The group of programmers, Daniel Grippi, Maxwell Salzberg, Ilya Zhitomirskiy and Raphael Sofaer, hold a firm belief that privacy and sharing information should not be exclusive. Unfortunately the opposite seems to exist in current online networking models and many users are becoming disenchanted.
Their brainchild, Diaspora, is a vision the students are hoping to create and develop "an open source personal web service that will put individuals in control of their data", or essentially the anti-Facebook" (Mashable.com).
Members of websites, such as Facebook, are held to continuously changing privacy policies with often no notification. Or if changes are announced, members are presented with lengthy explanations and instructions for opting out of changes that are just as complicated. To date multiple complaints are being registered with the Federal Trade Commission against Facebook.
Diaspora is intended to be developed as a way to give control back to users who still want to be involved with the benefits of online social networking.
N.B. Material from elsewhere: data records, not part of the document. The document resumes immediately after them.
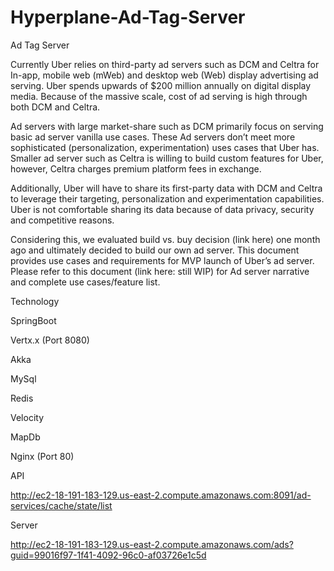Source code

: # Hyperplane-Ad-Tag-Server
Ad Tag Server

Currently Uber relies on third-party ad servers such as DCM and Celtra for In-app, mobile web (mWeb) and desktop web (Web) display advertising ad serving. Uber spends upwards of $200 million annually on digital display media. Because of the massive scale, cost of ad serving is high through both DCM and Celtra.   
 
Ad servers with large market-share such as DCM primarily focus on serving basic ad server vanilla use cases. These Ad servers don’t meet more sophisticated (personalization, experimentation) uses cases that Uber has. Smaller ad server such as Celtra is willing to build custom features for Uber, however, Celtra charges premium platform fees in exchange.
 
Additionally, Uber will have to share its first-party data with DCM and Celtra to leverage their targeting, personalization and experimentation capabilities. Uber is not comfortable sharing its data because of data privacy, security and competitive reasons.
 
Considering this, we evaluated build vs. buy decision (link here) one month ago and ultimately decided to build our own ad server. This document provides use cases and requirements for MVP launch of Uber’s ad server. Please refer to this document (link here: still WIP) for Ad server narrative and complete use cases/feature list.

Technology 

SpringBoot

Vertx.x (Port 8080)

Akka

MySql

Redis

Velocity

MapDb

Nginx (Port 80)

API 

http://ec2-18-191-183-129.us-east-2.compute.amazonaws.com:8091/ad-services/cache/state/list

Server

http://ec2-18-191-183-129.us-east-2.compute.amazonaws.com/ads?guid=99016f97-1f41-4092-96c0-af03726e1c5d
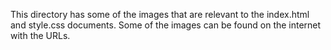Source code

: This directory has some of the images that are relevant to the index.html and style.css documents. Some of the images can be found on the internet with the URLs.
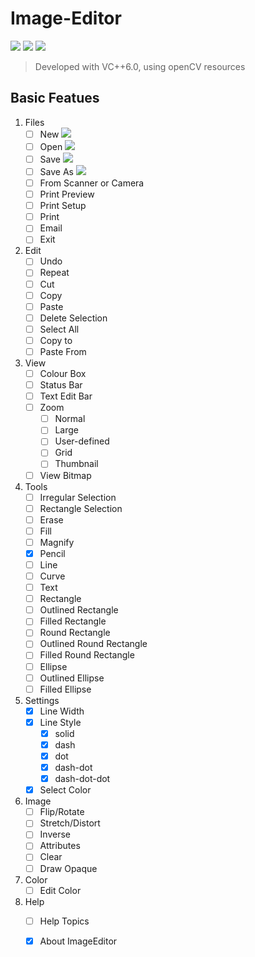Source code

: ﻿ **Image-Editor**
================

![][1] ![][2] ![][3]
>  Developed with VC++6.0, using openCV resources


Basic Featues
---------------

 1. Files
    - [ ] New ![][4]
    - [ ] Open ![][4] 
    - [ ] Save ![][4]
    - [ ] Save As ![][4]
    - [ ] From Scanner or Camera
    - [ ] Print Preview
    - [ ] Print Setup
    - [ ] Print
    - [ ] Email
    - [ ] Exit
 2. Edit
    - [ ] Undo
    - [ ] Repeat
    - [ ] Cut
    - [ ] Copy
    - [ ] Paste
    - [ ] Delete Selection
    - [ ] Select All
    - [ ] Copy to
    - [ ] Paste From
 3. View 
    - [ ] Colour Box
    - [ ] Status Bar
    - [ ] Text Edit Bar
    - [ ] Zoom
        - [ ] Normal
        - [ ] Large
        - [ ] User-defined
        - [ ] Grid
        - [ ] Thumbnail
    - [ ] View Bitmap
 4. Tools
    - [ ] Irregular Selection
    - [ ] Rectangle Selection
    - [ ] Erase
    - [ ] Fill
    - [ ] Magnify
    - [x] Pencil
    - [ ] Line
    - [ ] Curve
    - [ ] Text
    - [ ] Rectangle
    - [ ] Outlined Rectangle
    - [ ] Filled Rectangle
    - [ ] Round Rectangle
    - [ ] Outlined Round Rectangle
    - [ ] Filled Round Rectangle
    - [ ] Ellipse
    - [ ] Outlined Ellipse
    - [ ] Filled Ellipse
 5. Settings
    - [x] Line Width
    - [x] Line Style
        - [x] solid
        - [x] dash
        - [x] dot
        - [x] dash-dot
        - [x] dash-dot-dot
    - [x] Select Color
 6. Image
    - [ ] Flip/Rotate
    - [ ] Stretch/Distort
    - [ ] Inverse
    - [ ] Attributes
    - [ ] Clear
    - [ ] Draw Opaque
 7. Color
    - [ ] Edit Color
 8. Help
    - [ ] Help Topics
    - [x] About ImageEditor


  [1]: https://img.shields.io/badge/language-C++-green.svg
  [2]: https://img.shields.io/badge/platform-win--32%20%7C%20win--64-lightgrey.svg
  [3]: https://img.shields.io/travis/rust-lang/rust/master.svg
  [4]: https://img.shields.io/badge/progress-default-lightgrey.svg
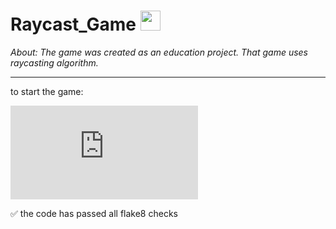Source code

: # Raycast_Game <img src="https://github.com/blackcater/blackcater/raw/main/images/Hi.gif" height="32"/></h1>
*About: The game was created as an education project. That game uses raycasting algorithm.*
<hr>
to start the game:

[![Typing SVG](https://readme-typing-svg.herokuapp.com?color=%2336BCF7&lines=>+python+main.py)](https://git.io/typing-svg)

:white_check_mark: the code has passed all flake8 checks

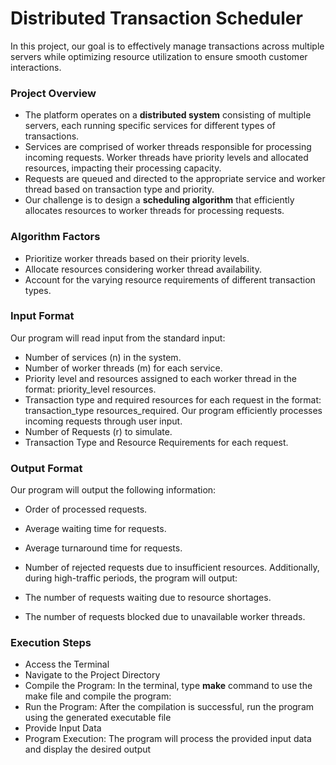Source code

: # Distributed Transaction Scheduler
In this project, our goal is to effectively manage transactions across multiple servers while optimizing resource utilization to ensure smooth customer interactions.


### Project Overview

* The platform operates on a **distributed system** consisting of multiple servers, each running specific services for different types of transactions.
* Services are comprised of worker threads responsible for processing incoming requests. Worker threads have priority levels and allocated resources, impacting their processing capacity.
* Requests are queued and directed to the appropriate service and worker thread based on transaction type and priority.
* Our challenge is to design a **scheduling algorithm** that efficiently allocates resources to worker threads for processing requests.

### Algorithm Factors

* Prioritize worker threads based on their priority levels.
* Allocate resources considering worker thread availability.
* Account for the varying resource requirements of different transaction types.

### Input Format
  Our program will read input from the standard input:
  * Number of services (n) in the system.
  * Number of worker threads (m) for each service.
  * Priority level and resources assigned to each worker thread in the format: priority_level resources.
  * Transaction type and required resources for each request in the format: transaction_type resources_required.
  Our program efficiently processes incoming requests through user input.
  * Number of Requests (r) to simulate.
  * Transaction Type and Resource Requirements for each request.

### Output Format
  Our program will output the following information:
  * Order of processed requests.
  * Average waiting time for requests.
  * Average turnaround time for requests.
  * Number of rejected requests due to insufficient resources.
  Additionally, during high-traffic periods, the program will output:

  * The number of requests waiting due to resource shortages.  
  * The number of requests blocked due to unavailable worker threads.

### Execution Steps
  * Access the Terminal
  * Navigate to the Project Directory
  * Compile the Program: In the terminal, type **make** command to use the make file and compile the program:
  * Run the Program: After the compilation is successful, run the program using the generated executable file
  * Provide Input Data
  * Program Execution: The program will process the provided input data and display the desired output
The project is described as " build is a network that allows everyone to install their own “seed” — i.e. a personal web server with a user’s photos, videos and everything else — within the larger network. That seed would be fully owned and controlled by the user, so the user could share anything and still maintain ownership over it". (Mashable.com).
It is often said timing is everything. With so much controversy currently surrounding Facebook and streamed in the news, the four students have picked a ripe time to look to move forward with their project and gather support and financial backing.
The industrious students decided to put this idea into action and try and raise funding for their project. Their initial goal was to raise $10,000 by June 1 so they could strive towards bringing their idea to fruition. The group quickly reached and surpassed that goal in only 12 days.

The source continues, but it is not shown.